You are viewing a plain text version of this content. The canonical link for it is here.
Posted to user@cassandra.apache.org by Edouard COLE <Ed...@rgsystem.com> on 2015/09/02 18:11:21 UTC

Feedback on Secondary Indexes

Hello,

I don't know if this is a good place to talk about that, but I think this might help some people running into the same issue, so I will simply give some feedback here about what I was running in the last few months

I've been using secondary index (yes, this is bad), but the side effects I've been fighting at were absolutely not documented, nor discussed, this is why I want to share my experience with it

Background:
- The cluster was 8 nodes (around 30GB per node) with 4000 read/s and 4000 write/s
- The biggest table (event_data) is 200GB cluster wide, and take something like 1000 write/s and a few reads/s
- This table had a secondary index (1,2GB cluster wide) (yes, this is huge)

CREATE TABLE event_data (
  object int,
  created_at timeuuid,
  message text,
  source text,
... few other things...
  PRIMARY KEY ((object), created_at)
) WITH
... few other things...
  compaction={'class': 'SizeTieredCompactionStrategy'} AND
  compression={'sstable_compression': 'LZ4Compressor'};

CREATE INDEX event_data_source_index ON event_data (source);

We had many issues with the cluster, and some of them was hard to correlate:
- Unable to add a node, it was joining forever, with a 100% CPU and no WARN/ERROR logs
- When running a repair, all my thrift clients were timing out randomly (wtf)

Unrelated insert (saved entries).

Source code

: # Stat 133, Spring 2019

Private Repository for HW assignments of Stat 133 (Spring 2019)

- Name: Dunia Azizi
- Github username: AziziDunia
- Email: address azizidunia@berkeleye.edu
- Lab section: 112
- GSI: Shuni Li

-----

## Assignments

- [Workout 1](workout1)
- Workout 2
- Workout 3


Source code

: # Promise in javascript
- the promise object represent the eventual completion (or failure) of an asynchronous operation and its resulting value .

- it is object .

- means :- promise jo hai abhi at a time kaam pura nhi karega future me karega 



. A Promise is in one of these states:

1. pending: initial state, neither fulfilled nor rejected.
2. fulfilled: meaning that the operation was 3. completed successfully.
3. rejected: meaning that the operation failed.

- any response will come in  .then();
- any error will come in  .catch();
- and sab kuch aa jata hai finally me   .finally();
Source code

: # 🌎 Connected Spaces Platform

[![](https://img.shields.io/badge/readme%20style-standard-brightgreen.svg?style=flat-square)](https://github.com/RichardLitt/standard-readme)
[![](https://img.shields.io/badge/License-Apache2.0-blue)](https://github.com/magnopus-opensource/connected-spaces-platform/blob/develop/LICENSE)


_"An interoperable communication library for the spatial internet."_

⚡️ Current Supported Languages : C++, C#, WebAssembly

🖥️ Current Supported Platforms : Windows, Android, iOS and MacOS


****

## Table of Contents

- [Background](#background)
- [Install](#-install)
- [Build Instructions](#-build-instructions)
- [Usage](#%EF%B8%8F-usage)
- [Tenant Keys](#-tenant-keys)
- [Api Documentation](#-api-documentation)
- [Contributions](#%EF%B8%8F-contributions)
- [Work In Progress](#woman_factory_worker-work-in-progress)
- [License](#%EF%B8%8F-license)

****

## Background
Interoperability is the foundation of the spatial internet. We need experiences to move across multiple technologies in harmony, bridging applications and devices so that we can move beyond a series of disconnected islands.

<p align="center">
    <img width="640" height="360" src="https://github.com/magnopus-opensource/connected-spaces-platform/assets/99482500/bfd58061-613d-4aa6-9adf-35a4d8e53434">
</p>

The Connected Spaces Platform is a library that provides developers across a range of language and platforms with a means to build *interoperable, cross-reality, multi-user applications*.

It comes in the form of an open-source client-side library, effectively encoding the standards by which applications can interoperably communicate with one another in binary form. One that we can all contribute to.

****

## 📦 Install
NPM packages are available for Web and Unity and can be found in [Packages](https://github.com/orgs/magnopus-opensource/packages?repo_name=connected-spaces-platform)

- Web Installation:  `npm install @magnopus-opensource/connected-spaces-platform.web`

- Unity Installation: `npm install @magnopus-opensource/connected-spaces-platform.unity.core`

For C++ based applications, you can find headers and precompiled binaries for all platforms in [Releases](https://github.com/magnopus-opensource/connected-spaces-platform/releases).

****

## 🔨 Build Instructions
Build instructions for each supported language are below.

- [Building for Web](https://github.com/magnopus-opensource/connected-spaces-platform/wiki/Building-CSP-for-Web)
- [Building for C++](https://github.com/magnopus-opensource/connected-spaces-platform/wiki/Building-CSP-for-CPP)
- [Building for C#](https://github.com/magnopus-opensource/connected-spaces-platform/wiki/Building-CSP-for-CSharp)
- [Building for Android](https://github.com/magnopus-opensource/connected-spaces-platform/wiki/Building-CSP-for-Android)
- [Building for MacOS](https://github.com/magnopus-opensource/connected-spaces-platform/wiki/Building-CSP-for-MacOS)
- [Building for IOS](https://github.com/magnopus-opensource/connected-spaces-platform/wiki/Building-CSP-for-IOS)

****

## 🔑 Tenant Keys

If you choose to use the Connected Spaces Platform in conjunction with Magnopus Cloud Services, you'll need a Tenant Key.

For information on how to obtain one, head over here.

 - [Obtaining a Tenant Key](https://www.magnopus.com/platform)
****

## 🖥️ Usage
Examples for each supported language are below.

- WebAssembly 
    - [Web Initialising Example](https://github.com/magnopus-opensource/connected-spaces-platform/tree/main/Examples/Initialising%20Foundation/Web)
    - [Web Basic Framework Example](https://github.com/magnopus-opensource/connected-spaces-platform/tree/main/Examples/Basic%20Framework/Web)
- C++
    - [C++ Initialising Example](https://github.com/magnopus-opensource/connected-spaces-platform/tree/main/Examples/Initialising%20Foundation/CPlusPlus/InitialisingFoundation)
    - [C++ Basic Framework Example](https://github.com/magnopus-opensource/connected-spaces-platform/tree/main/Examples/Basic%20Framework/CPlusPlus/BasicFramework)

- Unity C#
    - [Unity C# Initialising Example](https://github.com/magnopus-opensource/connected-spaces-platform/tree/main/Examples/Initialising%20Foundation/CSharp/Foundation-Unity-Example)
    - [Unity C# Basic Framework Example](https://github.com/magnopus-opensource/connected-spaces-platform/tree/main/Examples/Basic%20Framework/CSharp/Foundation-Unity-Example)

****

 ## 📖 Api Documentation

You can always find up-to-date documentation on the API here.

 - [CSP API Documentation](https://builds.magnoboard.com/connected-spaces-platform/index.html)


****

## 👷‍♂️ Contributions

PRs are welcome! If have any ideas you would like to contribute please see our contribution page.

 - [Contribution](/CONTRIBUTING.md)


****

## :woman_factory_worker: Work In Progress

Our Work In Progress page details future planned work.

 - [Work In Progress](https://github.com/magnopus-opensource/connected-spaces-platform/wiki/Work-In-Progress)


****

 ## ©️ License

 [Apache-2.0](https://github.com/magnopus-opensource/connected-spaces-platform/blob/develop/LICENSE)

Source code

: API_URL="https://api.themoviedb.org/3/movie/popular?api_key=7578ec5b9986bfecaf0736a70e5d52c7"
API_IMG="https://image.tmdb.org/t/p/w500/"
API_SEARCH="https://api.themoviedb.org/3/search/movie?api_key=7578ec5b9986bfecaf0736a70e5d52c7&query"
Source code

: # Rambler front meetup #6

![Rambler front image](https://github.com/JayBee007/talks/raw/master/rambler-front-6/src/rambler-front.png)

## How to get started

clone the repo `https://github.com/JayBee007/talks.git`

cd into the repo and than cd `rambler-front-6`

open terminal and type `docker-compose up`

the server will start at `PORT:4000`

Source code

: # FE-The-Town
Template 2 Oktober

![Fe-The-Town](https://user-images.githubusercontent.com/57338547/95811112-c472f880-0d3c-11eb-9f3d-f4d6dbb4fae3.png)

I decided to turn the joining node to DEBUG logging, and the logs were talking only about the index being sync, but at a very slow pace (showing every indexed keys). I concluded it was because the index was getting synchronized slower than it was actually changing on the other nodes, resulting into something infinitely long

I decided to drop the secondary index, and everything is now running fine!

We also changed the compaction strategy from STCS to DTCS, and it rocks!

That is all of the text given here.